Tijdens de jacht kwam hij naar haar huis.(4)
Dohira
Na de jacht bedreef hij de liefde met dat meisje.
Intussen arriveerde de boer die er uitzag als een lelijke beer.(5)
De komst van de boer maakte de Raja bang, maar de vrouw bracht hem tot bedaren.
'Wees niet bang. Terwijl de boer nog toekijkt, zal ik je dwingen over te steken door je voet op zijn hoofd te zetten.'(6)
Arril
(Hij) verborg de koning in een kast
Ze verborg de Raja in de donkere kamer binnen, kwam huilend naar buiten en zei
Ik had een nachtmerrie tijdens de nacht.
Tegen die naïeve man: 'Ik heb vannacht een nare droom gehad dat je werd gebeten door een zwart reptiel.(7)
Dohira
'(Om een tegengif te zoeken) riep ik een brahmaan naar huis,
'En de brahmaan liet mij dit begrijpen.(8)
'Er manifesteerde zich een Raja-achtig persoon
Toen een kuise vrouw met toewijding mediteerde.(9)
'Als die persoon naar je toe komt lopen, zijn voeten op je hoofd zet en niets zegt,
'Dan zou je lang kunnen leven en mijn huwelijksdas kunnen redden.(10)
'Nu mediteer ik met jouw toestemming, omdat ik met jouw overlijden
Zal mezelf opofferen en samen met jouw leven (hierna) zal ik genieten van de rust.'(11)
Toen bemiddelde de vrouw en smeekte: 'Als ik kuis en deugdzaam ben,
Een persoonlijkheid zou zich moeten manifesteren en erover heen moeten lopen door één voet op het hoofd van mijn man te zetten.'(l2)
Toen hij dit hoorde, stond de Raja op en zette zijn voet op zijn hoofd
Over. En die dwaas, die vond dat zijn vrouw onberispelijk was, was opgetogen.( 13)(1)
Zesde gelijkenis van het gesprek van de veelbelovende christenen tussen de Raja en de minister, aangevuld met een zegen. (6)(133).
Dohira
Vroeger woonde een moslimvrouw in de stad Shahjehanbad.
Nu, met de nodige aanpassingen, vertel ik opnieuw het wonder dat ze verrichtte.(l)
Dag en nacht kwamen talloze mensen naar haar toe en bedrijven de liefde.
Zelfs de honden schaamden zich voor haar daden.(2)
Chaupaee
Ze was de dochter van een Mughal en
Haar naam was Zainabadi.
Zich overgeven aan het vrijen
Ze was schaamteloos geworden.(3)
Dohira
Een persoon genaamd Zaahid Khan was bij haar toen een andere persoon, genaamd Yusaf Khan, ook kwam.

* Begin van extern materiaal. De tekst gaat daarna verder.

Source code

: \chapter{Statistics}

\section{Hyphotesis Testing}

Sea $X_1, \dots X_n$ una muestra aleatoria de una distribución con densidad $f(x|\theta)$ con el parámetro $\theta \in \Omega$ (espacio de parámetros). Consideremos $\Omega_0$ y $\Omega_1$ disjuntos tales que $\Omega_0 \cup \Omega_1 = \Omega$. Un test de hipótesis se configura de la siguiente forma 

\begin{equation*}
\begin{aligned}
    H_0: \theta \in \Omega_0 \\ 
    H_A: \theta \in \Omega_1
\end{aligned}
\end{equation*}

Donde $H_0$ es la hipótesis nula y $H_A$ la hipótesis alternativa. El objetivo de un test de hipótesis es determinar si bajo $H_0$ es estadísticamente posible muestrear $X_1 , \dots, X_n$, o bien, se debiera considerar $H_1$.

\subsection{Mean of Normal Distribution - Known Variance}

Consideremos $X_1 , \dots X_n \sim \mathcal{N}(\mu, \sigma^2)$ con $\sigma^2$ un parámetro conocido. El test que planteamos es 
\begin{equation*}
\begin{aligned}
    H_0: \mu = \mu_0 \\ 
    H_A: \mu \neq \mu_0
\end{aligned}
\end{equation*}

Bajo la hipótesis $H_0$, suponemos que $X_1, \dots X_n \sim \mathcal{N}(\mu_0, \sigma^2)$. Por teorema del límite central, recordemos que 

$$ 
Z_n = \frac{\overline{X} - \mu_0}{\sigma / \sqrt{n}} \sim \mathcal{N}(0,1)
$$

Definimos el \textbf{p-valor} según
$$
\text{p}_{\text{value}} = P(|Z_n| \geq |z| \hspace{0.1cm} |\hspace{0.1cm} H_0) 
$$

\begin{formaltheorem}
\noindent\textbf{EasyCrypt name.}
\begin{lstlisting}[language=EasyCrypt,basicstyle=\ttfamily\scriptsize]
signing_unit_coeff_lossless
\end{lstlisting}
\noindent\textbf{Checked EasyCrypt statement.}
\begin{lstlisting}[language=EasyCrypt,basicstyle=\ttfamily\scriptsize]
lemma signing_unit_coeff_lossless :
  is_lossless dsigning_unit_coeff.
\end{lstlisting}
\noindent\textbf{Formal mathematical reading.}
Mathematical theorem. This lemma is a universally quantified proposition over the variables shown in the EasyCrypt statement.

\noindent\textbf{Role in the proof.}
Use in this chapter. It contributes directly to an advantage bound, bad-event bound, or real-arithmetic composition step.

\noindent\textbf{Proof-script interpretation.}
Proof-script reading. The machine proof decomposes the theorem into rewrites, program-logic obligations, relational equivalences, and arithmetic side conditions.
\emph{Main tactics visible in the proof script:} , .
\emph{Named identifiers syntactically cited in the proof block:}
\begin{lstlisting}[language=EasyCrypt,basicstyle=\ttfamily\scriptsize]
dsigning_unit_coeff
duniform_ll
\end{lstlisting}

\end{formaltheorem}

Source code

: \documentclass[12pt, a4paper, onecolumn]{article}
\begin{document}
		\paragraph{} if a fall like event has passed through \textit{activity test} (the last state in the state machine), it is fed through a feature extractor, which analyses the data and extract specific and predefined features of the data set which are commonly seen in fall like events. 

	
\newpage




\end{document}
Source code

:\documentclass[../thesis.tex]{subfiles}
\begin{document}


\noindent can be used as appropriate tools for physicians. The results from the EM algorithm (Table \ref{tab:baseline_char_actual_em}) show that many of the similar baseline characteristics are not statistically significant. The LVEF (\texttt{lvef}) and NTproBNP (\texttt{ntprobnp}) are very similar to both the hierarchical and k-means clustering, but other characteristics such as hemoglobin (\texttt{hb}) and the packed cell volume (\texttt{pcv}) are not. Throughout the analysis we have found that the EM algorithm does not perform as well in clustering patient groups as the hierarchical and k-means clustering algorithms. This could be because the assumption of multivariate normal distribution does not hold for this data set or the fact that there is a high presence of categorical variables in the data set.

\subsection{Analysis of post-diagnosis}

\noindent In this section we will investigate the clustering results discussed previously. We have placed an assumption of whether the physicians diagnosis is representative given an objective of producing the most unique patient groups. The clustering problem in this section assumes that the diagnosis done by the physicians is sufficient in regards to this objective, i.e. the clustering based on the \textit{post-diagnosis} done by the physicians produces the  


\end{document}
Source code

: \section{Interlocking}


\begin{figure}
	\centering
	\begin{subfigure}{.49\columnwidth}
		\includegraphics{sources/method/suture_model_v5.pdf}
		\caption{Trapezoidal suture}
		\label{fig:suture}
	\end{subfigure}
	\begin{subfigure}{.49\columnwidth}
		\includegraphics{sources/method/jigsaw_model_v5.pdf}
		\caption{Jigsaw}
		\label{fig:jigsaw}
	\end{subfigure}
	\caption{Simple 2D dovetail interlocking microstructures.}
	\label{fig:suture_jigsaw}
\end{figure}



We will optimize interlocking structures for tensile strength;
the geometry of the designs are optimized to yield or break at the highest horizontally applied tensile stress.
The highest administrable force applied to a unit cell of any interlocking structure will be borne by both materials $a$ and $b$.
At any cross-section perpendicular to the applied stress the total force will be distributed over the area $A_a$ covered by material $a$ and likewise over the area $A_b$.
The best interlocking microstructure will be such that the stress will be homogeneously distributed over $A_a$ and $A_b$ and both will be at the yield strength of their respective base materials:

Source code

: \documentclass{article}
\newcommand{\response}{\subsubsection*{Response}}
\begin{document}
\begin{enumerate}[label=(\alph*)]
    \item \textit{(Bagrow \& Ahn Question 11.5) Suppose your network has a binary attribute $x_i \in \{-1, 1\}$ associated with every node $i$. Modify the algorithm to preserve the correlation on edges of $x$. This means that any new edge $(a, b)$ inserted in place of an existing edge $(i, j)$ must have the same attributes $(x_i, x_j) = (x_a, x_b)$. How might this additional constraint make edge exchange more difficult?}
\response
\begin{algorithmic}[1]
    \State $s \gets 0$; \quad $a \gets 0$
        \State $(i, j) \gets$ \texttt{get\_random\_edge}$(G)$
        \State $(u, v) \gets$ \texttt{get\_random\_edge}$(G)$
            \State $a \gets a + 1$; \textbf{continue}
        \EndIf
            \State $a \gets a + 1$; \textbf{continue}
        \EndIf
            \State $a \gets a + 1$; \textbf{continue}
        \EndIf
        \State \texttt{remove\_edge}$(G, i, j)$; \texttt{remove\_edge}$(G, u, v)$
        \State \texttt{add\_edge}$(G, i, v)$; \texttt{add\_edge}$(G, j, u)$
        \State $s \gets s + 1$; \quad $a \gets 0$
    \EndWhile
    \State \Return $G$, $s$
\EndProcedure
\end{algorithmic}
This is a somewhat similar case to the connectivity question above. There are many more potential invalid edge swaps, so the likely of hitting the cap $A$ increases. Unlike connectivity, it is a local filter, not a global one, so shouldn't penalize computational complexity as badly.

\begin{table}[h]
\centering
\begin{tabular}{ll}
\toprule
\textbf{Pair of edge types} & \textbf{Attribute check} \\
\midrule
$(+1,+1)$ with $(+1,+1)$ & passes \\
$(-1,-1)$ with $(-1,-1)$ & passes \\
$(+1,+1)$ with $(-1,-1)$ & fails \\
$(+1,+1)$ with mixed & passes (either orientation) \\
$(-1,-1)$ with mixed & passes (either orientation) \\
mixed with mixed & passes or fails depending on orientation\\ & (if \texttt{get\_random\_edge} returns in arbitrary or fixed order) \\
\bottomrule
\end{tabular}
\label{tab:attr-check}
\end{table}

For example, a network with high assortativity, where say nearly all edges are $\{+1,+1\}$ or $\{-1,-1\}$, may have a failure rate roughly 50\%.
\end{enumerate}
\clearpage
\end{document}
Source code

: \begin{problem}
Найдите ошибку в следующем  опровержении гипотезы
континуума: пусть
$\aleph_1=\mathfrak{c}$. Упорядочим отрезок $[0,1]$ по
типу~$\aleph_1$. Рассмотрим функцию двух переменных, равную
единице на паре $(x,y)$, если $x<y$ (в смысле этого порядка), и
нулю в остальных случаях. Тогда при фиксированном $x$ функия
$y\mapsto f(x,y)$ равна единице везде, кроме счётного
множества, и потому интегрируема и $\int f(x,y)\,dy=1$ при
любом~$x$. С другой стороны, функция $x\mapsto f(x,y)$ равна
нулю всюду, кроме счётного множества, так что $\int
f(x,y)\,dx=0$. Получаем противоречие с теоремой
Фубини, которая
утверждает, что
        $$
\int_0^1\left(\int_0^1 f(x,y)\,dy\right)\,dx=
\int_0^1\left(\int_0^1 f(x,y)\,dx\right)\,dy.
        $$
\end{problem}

Ze stond abrupt op en zei tegen Zaahid Khan: 'Ik heb de leek, de lekendokter, voor je gebeld.'(4)
Arril
Ze kwam naar voren en zei dat ze tevergeefs had gebeld:
Alleen voor hem (Zaahid Khan).
Ze benadrukte dat hij naar voren moest komen en zich onmiddellijk moest laten behandelen.
En vertrekt snel naar huis nadat hij ziektevrij is geworden.(5)
Dohira
'Als je naar dit huis rent, word je buiten adem, tijdens je slaap adem je raadselachtig en heb je altijd pijn in je knieën.
'Je lijdt aan een drievoudige ziekte,(6)
Arril
'Ik zal je laten behandelen, er valt niets te lachen.